Tax officials crack down on false IDs
January 14, 2011
Thousands of foreigners working in Norway on a temporary basis are likely to be called in for new identity checks and must obtain a new skattekort, the almighty tax card needed in order to legally be paid for services rendered. None of the personal ID numbers they’ve been given will be categorized as having been approved.
It’s all part of a state crackdown on false identification and possible tax fraud, following a series of articles in newspaper Aftenposten last year that described how easy it could be to obtain tax cards and ID numbers in Norway.
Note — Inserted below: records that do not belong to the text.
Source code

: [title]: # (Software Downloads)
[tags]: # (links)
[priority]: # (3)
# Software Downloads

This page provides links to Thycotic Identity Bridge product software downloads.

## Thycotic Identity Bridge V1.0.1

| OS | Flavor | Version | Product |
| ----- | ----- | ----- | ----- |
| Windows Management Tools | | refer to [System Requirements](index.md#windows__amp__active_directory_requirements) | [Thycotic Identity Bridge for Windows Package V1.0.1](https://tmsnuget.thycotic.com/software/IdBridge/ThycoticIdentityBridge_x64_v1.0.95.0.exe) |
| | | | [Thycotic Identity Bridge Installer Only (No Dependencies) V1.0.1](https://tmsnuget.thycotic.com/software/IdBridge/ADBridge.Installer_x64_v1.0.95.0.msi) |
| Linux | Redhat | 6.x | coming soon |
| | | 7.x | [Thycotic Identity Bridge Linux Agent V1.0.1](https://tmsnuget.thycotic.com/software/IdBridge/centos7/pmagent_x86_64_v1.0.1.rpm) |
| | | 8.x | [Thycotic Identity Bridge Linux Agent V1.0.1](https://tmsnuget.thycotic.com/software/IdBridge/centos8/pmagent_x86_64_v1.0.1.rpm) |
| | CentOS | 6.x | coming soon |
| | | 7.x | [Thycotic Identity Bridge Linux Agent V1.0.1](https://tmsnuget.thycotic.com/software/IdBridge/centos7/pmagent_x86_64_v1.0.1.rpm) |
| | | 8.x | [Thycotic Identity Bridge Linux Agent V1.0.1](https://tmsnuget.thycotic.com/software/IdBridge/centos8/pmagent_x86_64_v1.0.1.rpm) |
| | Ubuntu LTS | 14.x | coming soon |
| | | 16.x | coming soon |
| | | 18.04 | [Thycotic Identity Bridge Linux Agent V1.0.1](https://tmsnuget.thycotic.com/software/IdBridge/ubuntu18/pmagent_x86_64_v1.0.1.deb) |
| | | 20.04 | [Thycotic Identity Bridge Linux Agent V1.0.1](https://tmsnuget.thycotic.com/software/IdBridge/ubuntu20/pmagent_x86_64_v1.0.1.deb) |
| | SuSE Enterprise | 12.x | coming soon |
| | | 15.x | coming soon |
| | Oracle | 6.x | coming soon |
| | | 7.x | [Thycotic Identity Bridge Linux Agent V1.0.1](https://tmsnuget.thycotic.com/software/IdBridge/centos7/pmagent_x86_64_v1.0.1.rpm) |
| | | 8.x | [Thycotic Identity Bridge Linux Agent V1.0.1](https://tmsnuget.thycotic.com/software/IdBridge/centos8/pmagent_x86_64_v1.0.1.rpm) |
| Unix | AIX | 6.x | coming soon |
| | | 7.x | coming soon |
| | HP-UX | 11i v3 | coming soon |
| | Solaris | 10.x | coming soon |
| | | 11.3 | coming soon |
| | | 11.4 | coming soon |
Both are needed to open a bank account, register a company or receive wages from other companies. Several public agencies, banks and insurance companies have been able to issue so-called “D-numbers” (the ID numbers used by temporary foreign workers). Many, however, haven’t thoroughly checked the identities of those applying for the numbers.
Tax authorities uncovered at least 500 fraudulent cases last year, many involving temporary workers from Albania who were using false Italian, Greek and Belgian passports. False identity documents from countries within the European area known as “Schengen” — which includes Norway, although Norway is not a member of the European Union (EU) — have made it easier to illegally obtain work in Norway, since residents of Schengen countries automatically are entitled to take jobs in Norway.
Around 94,000 “D-numbers” were issued last year alone. Among those using false IDs to obtain work in Norway was so-called “Simone Parisi,” who fraudulently claimed he was from Italy and even managed to obtain construction jobs at crime agency Kripos, at a police station in Sandvika and at the residence of the prime minister, according to Aftenposten.
The new demands for ID checks “are among several measures” being taken in the wake of the fraud uncovered last year, Harald Hammer of the state tax office (Skattedirektoratet) told Aftenposten.
“We don’t know who may have received approved ID numbers on the basis of fraudulent information,” Hammer said. “We want to be on the safe side.”